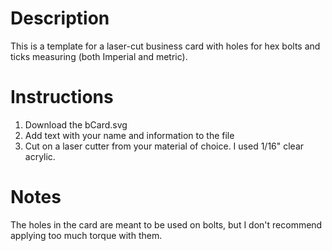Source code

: # Description
This is a template for a laser-cut business card with holes for hex bolts and ticks measuring (both Imperial and metric).

# Instructions
1. Download the bCard.svg
1. Add text with your name and information to the file
1. Cut on a laser cutter from your material of choice. I used 1/16" clear acrylic.

# Notes
The holes in the card are meant to be used on bolts, but I don't recommend applying too much torque with them.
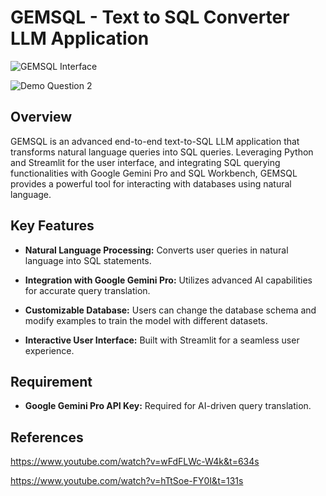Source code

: # GEMSQL - Text to SQL Converter LLM Application

![GEMSQL Interface](https://github.com/user-attachments/assets/15bb10bc-3f7a-4120-9cba-5e9e70461b77)

![Demo Question 2](https://github.com/user-attachments/assets/7c3e062e-f557-4dc3-aae3-74c6b9fdd78a)


## Overview
GEMSQL is an advanced end-to-end text-to-SQL LLM application that transforms natural language queries into SQL queries. Leveraging Python and Streamlit for the user interface, and integrating SQL querying functionalities with Google Gemini Pro and SQL Workbench, GEMSQL provides a powerful tool for interacting with databases using natural language.

## Key Features

- **Natural Language Processing:** Converts user queries in natural language into SQL statements.

- **Integration with Google Gemini Pro:** Utilizes advanced AI capabilities for accurate query translation.

- **Customizable Database:** Users can change the database schema and modify examples to train the model with different datasets.

- **Interactive User Interface:** Built with Streamlit for a seamless user experience.

## Requirement

- **Google Gemini Pro API Key:** Required for AI-driven query translation.

## References

https://www.youtube.com/watch?v=wFdFLWc-W4k&t=634s

https://www.youtube.com/watch?v=hTtSoe-FY0I&t=131s

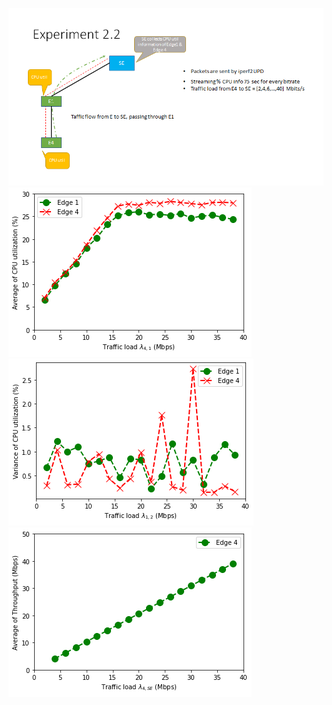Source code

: ![Experiment2.2](./pic.png)
![CPU_utilization](./CPU_util_experiment2_2.png)
![varCPU_utilization](./varCPU_util_experiment2_2.png)
![Throughput](./Throughput_ex2_2.png)
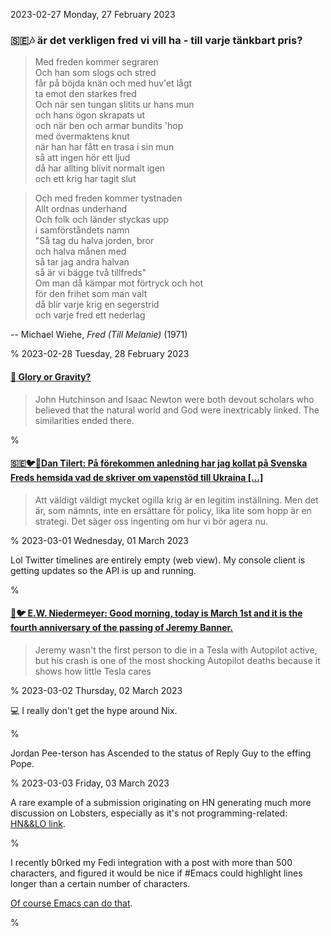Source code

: 2023-02-27 Monday, 27 February 2023

### &#x1F1F8;&#x1F1EA;🎶 är det verkligen fred vi vill ha - till varje tänkbart pris?

> Med freden kommer segraren  
  Och han som slogs och stred  
  får på böjda knän och med huv'et lågt  
  ta emot den starkes fred  
  Och när sen tungan slitits ur hans mun  
  och hans ögon skrapats ut  
  och när ben och armar bundits 'hop  
  med övermaktens knut  
  när han har fått en trasa i sin mun  
  så att ingen hör ett ljud  
  då har allting blivit normalt igen  
  och ett krig har tagit slut  

> Och med freden kommer tystnaden  
  Allt ordnas underhand  
  Och folk och länder styckas upp  
  i samförståndets namn  
  "Så tag du halva jorden, bror  
  och halva månen med  
  så tar jag andra halvan  
  så är vi bägge två tillfreds"  
  Om man då kämpar mot förtryck och hot  
  för den frihet som man valt  
  då blir varje krig en segerstrid  
  och varje fred ett nederlag  

-- Michael Wiehe, *Fred (Till Melanie)* (1971)

%
2023-02-28 Tuesday, 28 February 2023

#### [🔗 Glory or Gravity?](https://www.historytoday.com/archive/great-debates/glory-or-gravity)

> John Hutchinson and Isaac Newton were both devout scholars who believed that the natural world and God were inextricably linked. The similarities ended there.

%

#### [&#x1F1F8;&#x1F1EA;🐦🧵Dan Tilert: På förekommen anledning har jag kollat på Svenska Freds hemsida vad de skriver om vapenstöd till Ukraina [...]](https://twitter.com/DanTilert/status/1630287175269904384?s=20) 

> Att väldigt väldigt mycket ogilla krig är en legitim inställning. Men det är, som nämnts, inte en ersättare för policy, lika lite som hopp är en strategi. Det säger oss ingenting om hur vi bör agera nu.

%
2023-03-01 Wednesday, 01 March 2023

Lol Twitter timelines are entirely empty (web view). My console client is getting updates so the API is up and running.

%

#### [🔗🐦 E.W. Niedermeyer: Good morning, today is March 1st and it is the fourth anniversary of the passing of Jeremy Banner.](https://twitter.com/Tweetermeyer/status/1630962904987205634?s=20)

> Jeremy wasn't the first person to die in a Tesla with Autopilot active, but his crash is one of the most shocking Autopilot deaths because it shows how little Tesla cares

%
2023-03-02 Thursday, 02 March 2023

💻 I really don't get the hype around Nix.

%

Jordan Pee-terson has Ascended to the status of Reply Guy to the effing Pope. 

%
2023-03-03 Friday, 03 March 2023

A rare example of a submission originating on HN generating much more discussion on Lobsters, especially as it's not programming-related: [HN&&LO link](https://gerikson.com/hnlo/2023-02.html#34956496_aoqhe3).

%

I recently b0rked my Fedi integration with a post with more than 500 characters, and figured it would be nice if \#Emacs could highlight lines longer than a certain number of characters. 

[Of course Emacs can do that](https://stackoverflow.com/questions/6344474/how-can-i-make-emacs-highlight-lines-that-go-over-80-chars).

%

# # # # #

* TASK STATEMENT *
Skip the images and write out the rest of the listing exactly.

* RESULT OF THE EXERCISE *
Source code

: # Description
This is a template for a laser-cut business card with holes for hex bolts and ticks measuring (both Imperial and metric).

# Instructions
1. Download the bCard.svg
1. Add text with your name and information to the file
1. Cut on a laser cutter from your material of choice. I used 1/16" clear acrylic.

# Notes
The holes in the card are meant to be used on bolts, but I don't recommend applying too much torque with them.
Source code

: # GEMSQL - Text to SQL Converter LLM Application

![GEMSQL Interface](https://github.com/user-attachments/assets/15bb10bc-3f7a-4120-9cba-5e9e70461b77)

![Demo Question 2](https://github.com/user-attachments/assets/7c3e062e-f557-4dc3-aae3-74c6b9fdd78a)


## Overview
GEMSQL is an advanced end-to-end text-to-SQL LLM application that transforms natural language queries into SQL queries. Leveraging Python and Streamlit for the user interface, and integrating SQL querying functionalities with Google Gemini Pro and SQL Workbench, GEMSQL provides a powerful tool for interacting with databases using natural language.

## Key Features

- **Natural Language Processing:** Converts user queries in natural language into SQL statements.

- **Integration with Google Gemini Pro:** Utilizes advanced AI capabilities for accurate query translation.

- **Customizable Database:** Users can change the database schema and modify examples to train the model with different datasets.

- **Interactive User Interface:** Built with Streamlit for a seamless user experience.

## Requirement

- **Google Gemini Pro API Key:** Required for AI-driven query translation.

## References

https://www.youtube.com/watch?v=wFdFLWc-W4k&t=634s

https://www.youtube.com/watch?v=hTtSoe-FY0I&t=131s

Source code

: ![Experiment2.2](./pic.png)
![CPU_utilization](./CPU_util_experiment2_2.png)
![varCPU_utilization](./varCPU_util_experiment2_2.png)
![Throughput](./Throughput_ex2_2.png)
Source code

: 2023-02-27 Monday, 27 February 2023

### &#x1F1F8;&#x1F1EA;🎶 är det verkligen fred vi vill ha - till varje tänkbart pris?

> Med freden kommer segraren  
  Och han som slogs och stred  
  får på böjda knän och med huv'et lågt  
  ta emot den starkes fred  
  Och när sen tungan slitits ur hans mun  
  och hans ögon skrapats ut  
  och när ben och armar bundits 'hop  
  med övermaktens knut  
  när han har fått en trasa i sin mun  
  så att ingen hör ett ljud  
  då har allting blivit normalt igen  
  och ett krig har tagit slut  

> Och med freden kommer tystnaden  
  Allt ordnas underhand  
  Och folk och länder styckas upp  
  i samförståndets namn  
  "Så tag du halva jorden, bror  
  och halva månen med  
  så tar jag andra halvan  
  så är vi bägge två tillfreds"  
  Om man då kämpar mot förtryck och hot  
  för den frihet som man valt  
  då blir varje krig en segerstrid  
  och varje fred ett nederlag  

-- Michael Wiehe, *Fred (Till Melanie)* (1971)

%
2023-02-28 Tuesday, 28 February 2023

#### [🔗 Glory or Gravity?](https://www.historytoday.com/archive/great-debates/glory-or-gravity)

> John Hutchinson and Isaac Newton were both devout scholars who believed that the natural world and God were inextricably linked. The similarities ended there.

%

#### [&#x1F1F8;&#x1F1EA;🐦🧵Dan Tilert: På förekommen anledning har jag kollat på Svenska Freds hemsida vad de skriver om vapenstöd till Ukraina [...]](https://twitter.com/DanTilert/status/1630287175269904384?s=20) 

> Att väldigt väldigt mycket ogilla krig är en legitim inställning. Men det är, som nämnts, inte en ersättare för policy, lika lite som hopp är en strategi. Det säger oss ingenting om hur vi bör agera nu.

%
2023-03-01 Wednesday, 01 March 2023

Lol Twitter timelines are entirely empty (web view). My console client is getting updates so the API is up and running.

%

#### [🔗🐦 E.W. Niedermeyer: Good morning, today is March 1st and it is the fourth anniversary of the passing of Jeremy Banner.](https://twitter.com/Tweetermeyer/status/1630962904987205634?s=20)

> Jeremy wasn't the first person to die in a Tesla with Autopilot active, but his crash is one of the most shocking Autopilot deaths because it shows how little Tesla cares

%
2023-03-02 Thursday, 02 March 2023

💻 I really don't get the hype around Nix.

%

Jordan Pee-terson has Ascended to the status of Reply Guy to the effing Pope. 

%
2023-03-03 Friday, 03 March 2023

A rare example of a submission originating on HN generating much more discussion on Lobsters, especially as it's not programming-related: [HN&&LO link](https://gerikson.com/hnlo/2023-02.html#34956496_aoqhe3).

%

I recently b0rked my Fedi integration with a post with more than 500 characters, and figured it would be nice if \#Emacs could highlight lines longer than a certain number of characters. 

[Of course Emacs can do that](https://stackoverflow.com/questions/6344474/how-can-i-make-emacs-highlight-lines-that-go-over-80-chars).

%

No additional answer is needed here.